University of Washington, Seattle
2018 MLK Jr. & Black History Month Symposium
Donald Trump, Race, and the Crisis of American Democracy
Monday, February 5, 2018
Anita Tuvin Schlechter Auditorium, 7 p.m.
The Democratic Party likes to make the argument that Trump can be defeated by wooing working-class whites. A classed-based strategy must be scrapped in favor of one that emphasizes race.
This event is sponsored by the Clarke Forum for Contemporary Issues and co-sponsored by the Popel Shaw Center for Race & Ethnicity.

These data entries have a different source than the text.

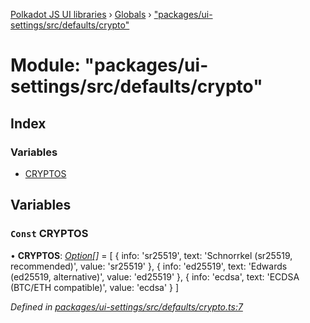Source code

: [Polkadot JS UI libraries](../README.md) › [Globals](../globals.md) › ["packages/ui-settings/src/defaults/crypto"](_packages_ui_settings_src_defaults_crypto_.md)

# Module: "packages/ui-settings/src/defaults/crypto"

## Index

### Variables

* [CRYPTOS](_packages_ui_settings_src_defaults_crypto_.md#const-cryptos)

## Variables

### `Const` CRYPTOS

• **CRYPTOS**: *[Option](_packages_ui_settings_src_types_.md#option)[]* = [
  {
    info: 'sr25519',
    text: 'Schnorrkel (sr25519, recommended)',
    value: 'sr25519'
  },
  {
    info: 'ed25519',
    text: 'Edwards (ed25519, alternative)',
    value: 'ed25519'
  },
  {
    info: 'ecdsa',
    text: 'ECDSA (BTC/ETH compatible)',
    value: 'ecdsa'
  }
]

*Defined in [packages/ui-settings/src/defaults/crypto.ts:7](https://github.com/polkadot-js/ui/blob/4126dff/packages/ui-settings/src/defaults/crypto.ts#L7)*
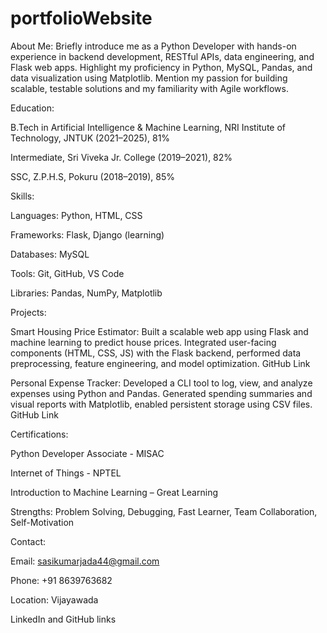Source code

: # portfolioWebsite
About Me:
Briefly introduce me as a Python Developer with hands-on experience in backend development, RESTful APIs, data engineering, and Flask web apps. Highlight my proficiency in Python, MySQL, Pandas, and data visualization using Matplotlib. Mention my passion for building scalable, testable solutions and my familiarity with Agile workflows.

Education:

B.Tech in Artificial Intelligence & Machine Learning, NRI Institute of Technology, JNTUK (2021–2025), 81%

Intermediate, Sri Viveka Jr. College (2019–2021), 82%

SSC, Z.P.H.S, Pokuru (2018–2019), 85%

Skills:

Languages: Python, HTML, CSS

Frameworks: Flask, Django (learning)

Databases: MySQL

Tools: Git, GitHub, VS Code

Libraries: Pandas, NumPy, Matplotlib

Projects:

Smart Housing Price Estimator:
Built a scalable web app using Flask and machine learning to predict house prices. Integrated user-facing components (HTML, CSS, JS) with the Flask backend, performed data preprocessing, feature engineering, and model optimization.
GitHub Link

Personal Expense Tracker:
Developed a CLI tool to log, view, and analyze expenses using Python and Pandas. Generated spending summaries and visual reports with Matplotlib, enabled persistent storage using CSV files.
GitHub Link

Certifications:

Python Developer Associate - MISAC

Internet of Things - NPTEL

Introduction to Machine Learning – Great Learning

Strengths:
Problem Solving, Debugging, Fast Learner, Team Collaboration, Self-Motivation

Contact:

Email: sasikumarjada44@gmail.com

Phone: +91 8639763682

Location: Vijayawada

LinkedIn and GitHub links

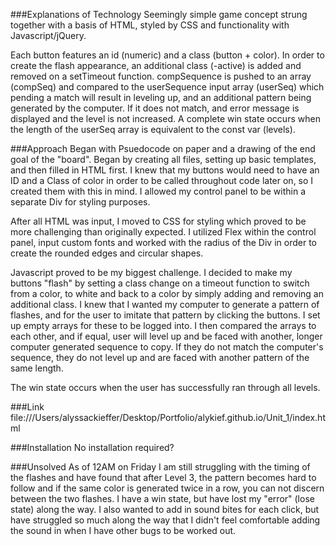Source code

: ###Explanations of Technology
Seemingly simple game concept strung together with a basis of HTML, styled by CSS and functionality with Javascript/jQuery.

Each button features an id (numeric) and a class (button + color). In order to create the flash appearance, an additional class (-active) is added and removed on a setTimeout function. compSequence is pushed to an array (compSeq) and compared to the userSequence input array (userSeq) which pending a match will result in leveling up, and an additional pattern being generated by the computer. If it does not match, and error message is displayed and the level is not increased. A complete win state occurs when the length of the userSeq array is equivalent to the const var (levels). 

###Approach
Began with Psuedocode on paper and a drawing of the end goal of the "board". Began by creating all files, setting up basic templates, and then filled in HTML first. I knew that my buttons would need to have an ID and a Class of color in order to be called throughout code later on, so I created them with this in mind. I allowed my control panel to be within a separate Div for styling purposes.

After all HTML was input, I moved to CSS for styling which proved to be more challenging than originally expected. I utilized Flex within the control panel, input custom fonts and worked with the radius of the Div in order to create the rounded edges and circular shapes.

Javascript proved to be my biggest challenge. I decided to make my buttons "flash" by setting a class change on a timeout function to switch from a color, to white and back to a color by simply adding and removing an additional class. I knew that I wanted my computer to generate a pattern of flashes, and for the user to imitate that pattern by clicking the buttons. I set up empty arrays for these to be logged into. I then compared the arrays to each other, and if equal, user will level up and be faced with another, longer computer generated sequence to copy. If they do not match the computer's sequence, they do not level up and are faced with another pattern of the same length.

The win state occurs when the user has successfully ran through all levels.

###Link
file:///Users/alyssackieffer/Desktop/Portfolio/alykief.github.io/Unit_1/index.html

###Installation
No installation required?

###Unsolved
As of 12AM on Friday I am still struggling with the timing of the flashes and have found that after Level 3, the pattern becomes hard to follow and if the same color is generated twice in a row, you can not discern between the two flashes. I have a win state, but have lost my "error" (lose state) along the way. I also wanted to add in sound bites for each click, but have struggled so much along the way that I didn't feel comfortable adding the sound in when I have other bugs to be worked out.
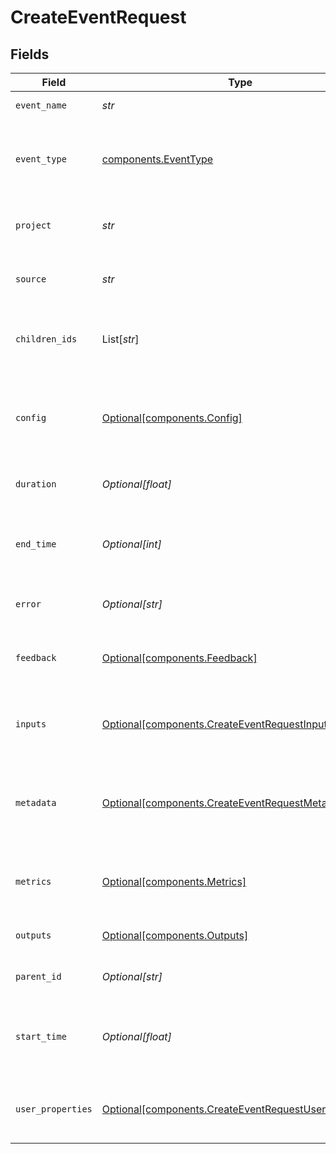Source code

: # CreateEventRequest


## Fields

| Field                                                                                                                | Type                                                                                                                 | Required                                                                                                             | Description                                                                                                          |
| -------------------------------------------------------------------------------------------------------------------- | -------------------------------------------------------------------------------------------------------------------- | -------------------------------------------------------------------------------------------------------------------- | -------------------------------------------------------------------------------------------------------------------- |
| `event_name`                                                                                                         | *str*                                                                                                                | :heavy_check_mark:                                                                                                   | Name of the event                                                                                                    |
| `event_type`                                                                                                         | [components.EventType](../../models/components/eventtype.md)                                                         | :heavy_check_mark:                                                                                                   | Specify whether the event is of "model", "tool" or "chain" type                                                      |
| `project`                                                                                                            | *str*                                                                                                                | :heavy_check_mark:                                                                                                   | Project associated with the event                                                                                    |
| `source`                                                                                                             | *str*                                                                                                                | :heavy_check_mark:                                                                                                   | Source of the event - production, staging, etc                                                                       |
| `children_ids`                                                                                                       | List[*str*]                                                                                                          | :heavy_minus_sign:                                                                                                   | Id of events that are nested within the event                                                                        |
| `config`                                                                                                             | [Optional[components.Config]](../../models/components/config.md)                                                     | :heavy_minus_sign:                                                                                                   | Associated configuration JSON for the event - model name, vector index name, etc                                     |
| `duration`                                                                                                           | *Optional[float]*                                                                                                    | :heavy_minus_sign:                                                                                                   | How long the event took in milliseconds                                                                              |
| `end_time`                                                                                                           | *Optional[int]*                                                                                                      | :heavy_minus_sign:                                                                                                   | UTC timestamp (in milliseconds) for the event end                                                                    |
| `error`                                                                                                              | *Optional[str]*                                                                                                      | :heavy_minus_sign:                                                                                                   | Any error description if event failed                                                                                |
| `feedback`                                                                                                           | [Optional[components.Feedback]](../../models/components/feedback.md)                                                 | :heavy_minus_sign:                                                                                                   | Any user feedback provided for the event output                                                                      |
| `inputs`                                                                                                             | [Optional[components.CreateEventRequestInputs]](../../models/components/createeventrequestinputs.md)                 | :heavy_minus_sign:                                                                                                   | Input JSON given to the event - prompt, chunks, etc                                                                  |
| `metadata`                                                                                                           | [Optional[components.CreateEventRequestMetadata]](../../models/components/createeventrequestmetadata.md)             | :heavy_minus_sign:                                                                                                   | Any system or application metadata associated with the event                                                         |
| `metrics`                                                                                                            | [Optional[components.Metrics]](../../models/components/metrics.md)                                                   | :heavy_minus_sign:                                                                                                   | Any values computed over the output of the event                                                                     |
| `outputs`                                                                                                            | [Optional[components.Outputs]](../../models/components/outputs.md)                                                   | :heavy_minus_sign:                                                                                                   | Final output JSON of the event                                                                                       |
| `parent_id`                                                                                                          | *Optional[str]*                                                                                                      | :heavy_minus_sign:                                                                                                   | Id of the parent event if nested                                                                                     |
| `start_time`                                                                                                         | *Optional[float]*                                                                                                    | :heavy_minus_sign:                                                                                                   | UTC timestamp (in milliseconds) for the event start                                                                  |
| `user_properties`                                                                                                    | [Optional[components.CreateEventRequestUserProperties]](../../models/components/createeventrequestuserproperties.md) | :heavy_minus_sign:                                                                                                   | Any user properties associated with the event                                                                        |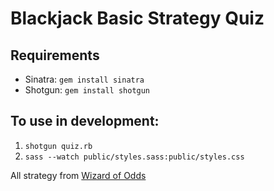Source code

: # Blackjack Basic Strategy Quiz
## Requirements
* Sinatra: `gem install sinatra`
* Shotgun: `gem install shotgun`

## To use in development:
1. `shotgun quiz.rb`
1. `sass --watch public/styles.sass:public/styles.css`

All strategy from [Wizard of Odds](https://wizardofodds.com/games/blackjack/strategy/calculator/)
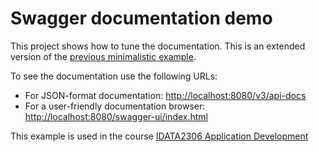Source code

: # Swagger documentation demo

This project shows how to tune the documentation. This is an extended version of
the [previous minimalistic example](../02-minimalistic-springdoc).

To see the documentation use the following URLs:

* For JSON-format documentation: [http://localhost:8080/v3/api-docs](http://localhost:8080/v3/api-docs)
* For a user-friendly documentation
  browser: [http://localhost:8080/swagger-ui/index.html](http://localhost:8080/swagger-ui/index.html)

This example is used in the course [IDATA2306 Application Development](https://www.ntnu.edu/studies/courses/IDATA2306)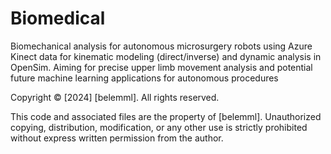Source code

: # Biomedical
Biomechanical analysis for autonomous microsurgery robots using Azure Kinect data for kinematic modeling (direct/inverse) and dynamic analysis in OpenSim. Aiming for precise upper limb movement analysis and potential future machine learning applications for autonomous procedures

Copyright © [2024] [belemml]. All rights reserved.

This code and associated files are the property of [belemml]. 
Unauthorized copying, distribution, modification, or any other use is strictly prohibited without express written permission from the author.

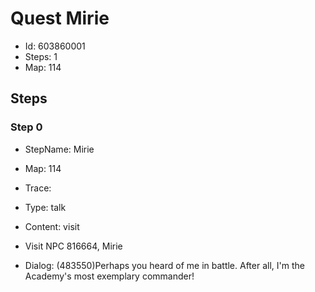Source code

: # Quest Mirie

- Id: 603860001
- Steps: 1
- Map: 114

## Steps

### Step 0
- StepName:  Mirie
- Map:  114
- Trace:  
- Type:  talk
- Content:  visit
- Visit NPC 816664, Mirie

- Dialog: (483550)Perhaps you heard of me in battle. After all, I'm the Academy's most exemplary commander!


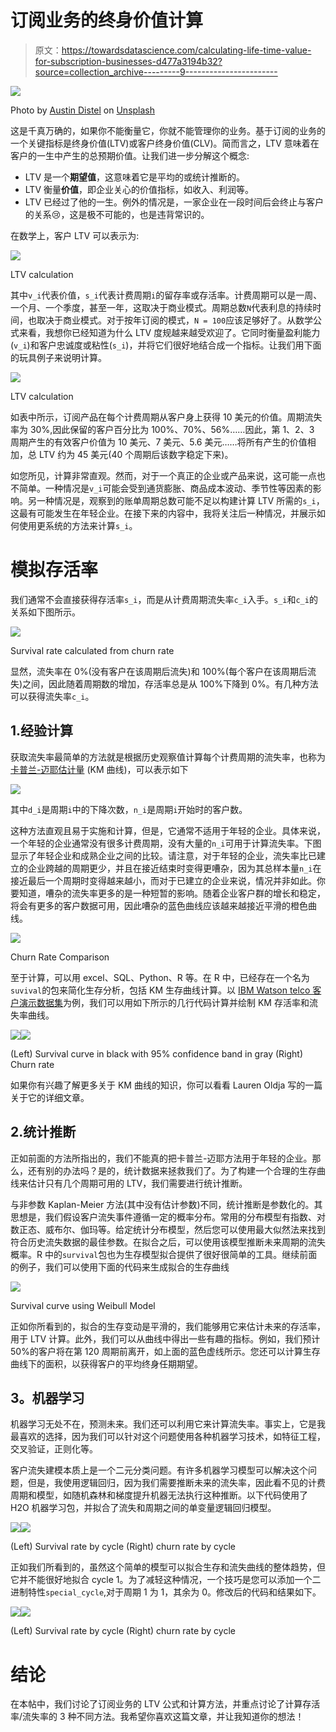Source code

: # 订阅业务的终身价值计算

> 原文：<https://towardsdatascience.com/calculating-life-time-value-for-subscription-businesses-d477a3194b32?source=collection_archive---------9----------------------->

![](img/3a335f2cb5a2342e21df0c6f687e073b.png)

Photo by [Austin Distel](https://unsplash.com/@austindistel?utm_source=medium&utm_medium=referral) on [Unsplash](https://unsplash.com?utm_source=medium&utm_medium=referral)

这是千真万确的，如果你不能衡量它，你就不能管理你的业务。基于订阅的业务的一个关键指标是终身价值(LTV)或客户终身价值(CLV)。简而言之，LTV 意味着在客户的一生中产生的总预期价值。让我们进一步分解这个概念:

*   LTV 是一个**期望值**，这意味着它是平均的或统计推断的。
*   LTV 衡量**价值**，即企业关心的价值指标，如收入、利润等。
*   LTV 已经过了他的一生。例外的情况是，一家企业在一段时间后会终止与客户的关系😢，这是极不可能的，也是违背常识的。

在数学上，客户 LTV 可以表示为:

![](img/70fa64fb768abd55368d7384849cf4a1.png)

LTV calculation

其中`v_i`代表价值，`s_i`代表计费周期`i`的留存率或存活率。计费周期可以是一周、一个月、一个季度，甚至一年，这取决于商业模式。周期总数`N`代表利息的持续时间，也取决于商业模式。对于按年订阅的模式，`N = 100`应该足够好了。从数学公式来看，我想你已经知道为什么 LTV 度规越来越受欢迎了。它同时衡量盈利能力(`v_i`)和客户忠诚度或粘性(`s_i`)，并将它们很好地结合成一个指标。让我们用下面的玩具例子来说明计算。

![](img/91f1ce305397b65d2672f8a7ff4b1d5b.png)

LTV calculation

如表中所示，订阅产品在每个计费周期从客户身上获得 10 美元的价值。周期流失率为 30%,因此保留的客户百分比为 100%、70%、56%……因此，第 1、2、3 周期产生的有效客户价值为 10 美元、7 美元、5.6 美元……将所有产生的价值相加，总 LTV 约为 45 美元(40 个周期后该数字稳定下来)。

如您所见，计算非常直观。然而，对于一个真正的企业或产品来说，这可能一点也不简单。一种情况是`v_i`可能会受到通货膨胀、商品成本波动、季节性等因素的影响。另一种情况是，观察到的账单周期总数可能不足以构建计算 LTV 所需的`s_i`，这最有可能发生在年轻企业。在接下来的内容中，我将关注后一种情况，并展示如何使用更系统的方法来计算`s_i`。

# 模拟存活率

我们通常不会直接获得存活率`s_i`，而是从计费周期流失率`c_i`入手。`s_i`和`c_i`的关系如下图所示。

![](img/20440c9ab1a09b34d962b3a81b30b02a.png)

Survival rate calculated from churn rate

显然，流失率在 0%(没有客户在该周期后流失)和 100%(每个客户在该周期后流失)之间，因此随着周期数的增加，存活率总是从 100%下降到 0%。有几种方法可以获得流失率`c_i`。

## 1.经验计算

获取流失率最简单的方法就是根据历史观察值计算每个计费周期的流失率，也称为[卡普兰-迈耶估计量](https://en.wikipedia.org/wiki/Kaplan%E2%80%93Meier_estimator) (KM 曲线)，可以表示如下

![](img/c075af132b809b479973d792f5a7603b.png)

其中`d_i`是周期`i`中的下降次数，`n_i`是周期`i`开始时的客户数。

这种方法直观且易于实施和计算，但是，它通常不适用于年轻的企业。具体来说，一个年轻的企业通常没有很多计费周期，没有大量的`n_i`可用于计算流失率。下图显示了年轻企业和成熟企业之间的比较。请注意，对于年轻的企业，流失率比已建立的企业跨越的周期更少，并且在接近结束时变得更嘈杂，因为其总样本量`n_i`在接近最后一个周期时变得越来越小，而对于已建立的企业来说，情况并非如此。你要知道，嘈杂的流失率更多的是一种短暂的影响。随着企业客户群的增长和稳定，将会有更多的客户数据可用，因此嘈杂的蓝色曲线应该越来越接近平滑的橙色曲线。

![](img/ee55be776f1e0afb02aeafafd143a6c3.png)

Churn Rate Comparison

至于计算，可以用 excel、SQL、Python、R 等。在 R 中，已经存在一个名为`suvival`的包来简化生存分析，包括 KM 生存曲线计算。以 [IBM Watson telco 客户演示数据集](https://github.com/IBM/invoke-wml-using-cognos-custom-control)为例，我们可以用如下所示的几行代码计算并绘制 KM 存活率和流失率曲线。

![](img/1052226614def8a4b46d255686f31486.png)![](img/b288c56b14d7c0ddda6fe3b032bf47f2.png)

(Left) Survival curve in black with 95% confidence band in gray (Right) Churn rate

如果你有兴趣了解更多关于 KM 曲线的知识，你可以看看 Lauren Oldja 写的一篇关于它的详细文章。

## 2.统计推断

正如前面的方法所指出的，我们不能真的把卡普兰-迈耶方法用于年轻的企业。那么，还有别的办法吗？是的，统计数据来拯救我们了。为了构建一个合理的生存曲线来估计只有几个周期可用的 LTV，我们需要进行统计推断。

与非参数 Kaplan-Meier 方法(其中没有估计参数)不同，统计推断是参数化的。其思想是，我们假设客户流失事件遵循一定的概率分布。常用的分布模型有指数、对数正态、威布尔、伽玛等。给定统计分布模型，然后您可以使用最大似然法来找到符合历史流失数据的最佳参数。在拟合之后，可以使用该模型推断未来周期的流失概率。R 中的`survival`包也为生存模型拟合提供了很好很简单的工具。继续前面的例子，我们可以使用下面的代码来生成拟合的生存曲线

![](img/c175664d3416558181d91724f8e3880e.png)

Survival curve using Weibull Model

正如你所看到的，拟合的生存变动是平滑的，我们能够用它来估计未来的存活率，用于 LTV 计算。此外，我们可以从曲线中得出一些有趣的指标。例如，我们预计 50%的客户将在第 120 周期前离开，如上面的蓝色虚线所示。您还可以计算生存曲线下的面积，以获得客户的平均终身任期期望。

## **3。机器学习**

机器学习无处不在，预测未来。我们还可以利用它来计算流失率。事实上，它是我最喜欢的选择，因为我们可以针对这个问题使用各种机器学习技术，如特征工程，交叉验证，正则化等。

客户流失建模本质上是一个二元分类问题。有许多机器学习模型可以解决这个问题，但是，我使用逻辑回归，因为我们需要推断未来的流失率，因此看不见的计费周期和模型，如随机森林和梯度提升机器无法执行这种推断。以下代码使用了 H2O 机器学习包，并拟合了流失和周期之间的单变量逻辑回归模型。

![](img/7e9db1e59ee37a195700bd222ea488a0.png)![](img/00d6ac2e5ff7f1080e3a1c4ca59ce4ed.png)

(Left) Survival rate by cycle (Right) churn rate by cycle

正如我们所看到的，虽然这个简单的模型可以拟合生存和流失曲线的整体趋势，但它并不能很好地拟合 cycle 1。为了减轻这种情况，一个技巧是您可以添加一个二进制特性`special_cycle`,对于周期 1 为 1，其余为 0。修改后的代码和结果如下。

![](img/466c52757c69baec49c0813b8c3cba30.png)![](img/933dd38a1febf2ef0a04def2d6203bfd.png)

(Left) Survival rate by cycle (Right) churn rate by cycle

# 结论

在本帖中，我们讨论了订阅业务的 LTV 公式和计算方法，并重点讨论了计算存活率/流失率的 3 种不同方法。我希望你喜欢这篇文章，并让我知道你的想法！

Biography (provided by the speaker)
Christopher S. Parker is Stuart A. Scheingold Professor of Social Justice and Political Science in the department of political science at the University of Washington, Seattle. After serving in the military for a total of ten years, and another five as a probation officer for Los Angeles County, Parker attended UCLA. He then earned his doctorate at the University of Chicago. Parker is the author of Change They Can’t Believe In: The Tea Party and Reactionary Politics in America (Princeton). Parker’s award-winning first book, Fighting for Democracy: Black Veterans and the Struggle Against White Supremacy in the Postwar South, was also published by Princeton University Press. He resides in Seattle.